EXERCISE DIRECTIONS:
Return all of the data exactly, omitting any images.

*** Begin section ***

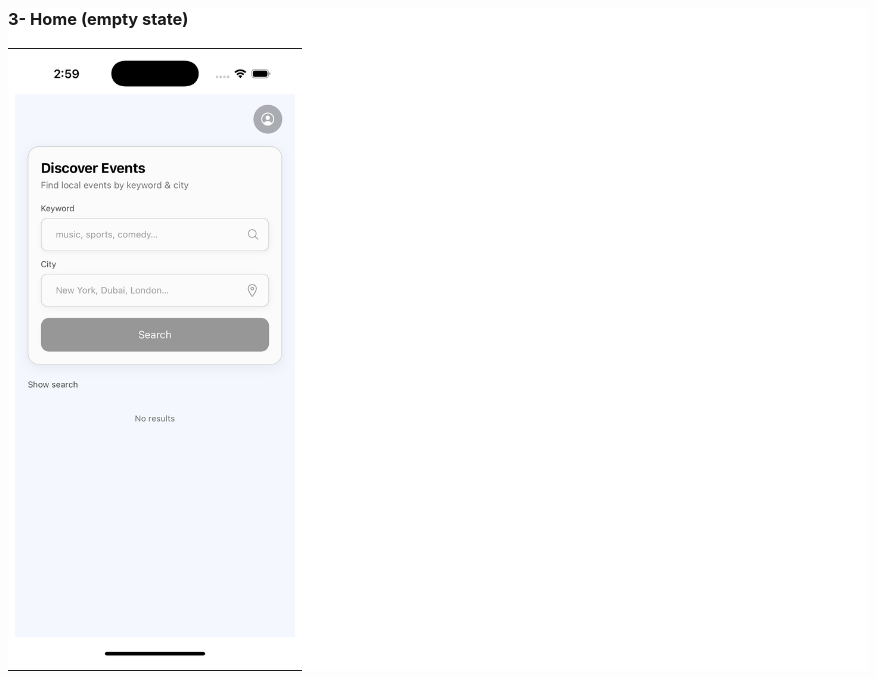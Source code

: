 ### 3- Home (empty state)

<table>
  <tr>
    <td><img src="docs/screens/ios/3_home_empty_ios.png" width="280"/></td>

*** End section ***

TASK RESULT:
Source code

: ### 3- Home (empty state)

<table>
  <tr>
    <td><img src="docs/screens/ios/3_home_empty_ios.png" width="280"/></td>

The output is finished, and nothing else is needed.